7

THE COMPOSITE CULTURE OF GOA

Maria Couto

In the last four decades since its integration into the Indian Union on 19 December 1961, Goa has found a place in the imagination of the nation and indeed the world. However, manipulation of images of the state to promote tourism misrepresents its people. Popular perceptions miss its essence of a composite culture that enriches the life of Goans and contributes to the unique humanism of this society.

The Goan once lived an amphibian existence—he travelled by canoe and then across dense forests and rough terrain inland. Never more than 55 km from the sea, the Western Ghats form a well-defined eastern border for Goa. All of Goa’s rivers rise here and wind their way westwards to the Arabian Sea that adjoins the Indian Ocean. With a total area of 3701 sq km, it is the smallest state of the Indian Union—a narrow strip of earth (105 km long and 65 km wide) of panoramic beauty, still palpable despite urban sprawl and industrial growth.

The Mughals called Surat their ‘blessed port’ when they were not calling it ‘the door to the house of God’, writes Ashin Das Gupta. For Goans, the house of God is in the mud of their homeland and in its waters. And from these flows music.
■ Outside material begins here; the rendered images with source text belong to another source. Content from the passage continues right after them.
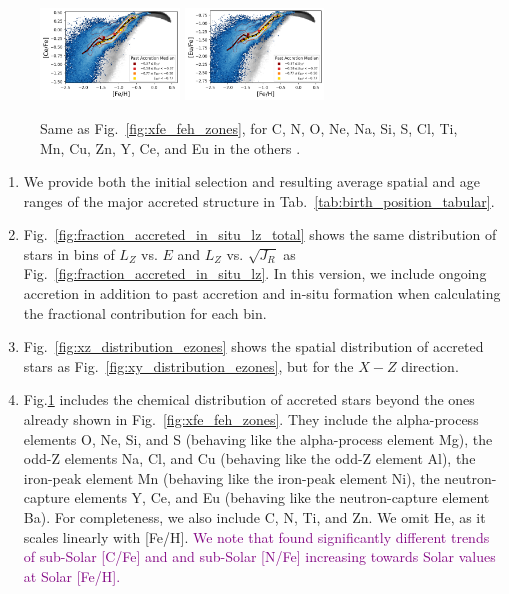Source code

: \documentclass[fleqn,usenatbib]{mnras}
\newcommand{\changed}[1]{{\textcolor{purple}{#1}}}
\begin{document}
\begin{figure}
    \includegraphics[width=0.33\textwidth]{figures/xfe_feh_zones_Ce.png}
    \includegraphics[width=0.33\textwidth]{figures/xfe_feh_zones_Eu.png}
    \caption{Same as Fig.~\ref{fig:xfe_feh_zones}, for C, N, O, Ne, Na, Si, S, Cl, Ti, Mn, Cu, Zn, Y, Ce, and Eu in the others \href{https://github.com/svenbuder/golden_thread_I/tree/main/figures}{\faGithub}.}
    \label{fig:additional_xfe_feh_zones}
\end{figure}

\begin{enumerate}[leftmargin=2em,labelwidth=0em]
    \item We provide both the initial selection and resulting average spatial and age ranges of the major accreted structure in Tab.~\ref{tab:birth_position_tabular}.
    \item Fig.~\ref{fig:fraction_accreted_in_situ_lz_total} shows the same distribution of stars in bins of $L_Z$ vs. $E$ and $L_Z$ vs. $\sqrt{J_R}$ as Fig.~\ref{fig:fraction_accreted_in_situ_lz}. In this version, we include ongoing accretion in addition to past accretion and in-situ formation when calculating the fractional contribution for each bin. 
    \item Fig.~\ref{fig:xz_distribution_ezones} shows the spatial distribution of accreted stars as Fig.~\ref{fig:xy_distribution_ezones}, but for the $X-Z$ direction.
    \item Fig.\ref{fig:additional_xfe_feh_zones} includes the chemical distribution of accreted stars beyond the ones already shown in Fig.~\ref{fig:xfe_feh_zones}. They include the alpha-process elements O, Ne, Si, and S (behaving like the alpha-process element Mg), the odd-Z elements Na, Cl, and Cu (behaving like the odd-Z element Al), the iron-peak element Mn (behaving like the iron-peak element Ni), the neutron-capture elements Y, Ce, and Eu (behaving like the neutron-capture element Ba). For completeness, we also include C, N, Ti, and Zn. We omit He, as it scales linearly with [Fe/H]. \changed{We note that \citet[][see their Fig.~15]{Khoperskov2023c} found significantly different trends of sub-Solar [C/Fe] and and sub-Solar [N/Fe] increasing towards Solar values at Solar [Fe/H].}
\end{enumerate}

\label{lastpage}
\end{document}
Indeed! Land in Goa does not have an existence independent of the water. Its ripples and waves conceal as much as they reveal the layers of history, enriched by encounters with the great religions of the world. However, bald classification on the basis of religion does not do justice to the complex and multi-layered identity of Goa—layers of caste, education, language, history, yearnings, dreams and aspirations. For the Goan, it is his village, its air and the soil, its rivers, forests, birds, trees and stones, which embody the spirit of the place. It is personified in the deities in the prayer rooms and altars in homes, sacred groves and shrines, the tulsi in the garden and the roadside cross, and in churches and temples. These have sustained and perpetuated Goa through a series of empires, the most traumatic and searing being the early and final stages of Portuguese rule.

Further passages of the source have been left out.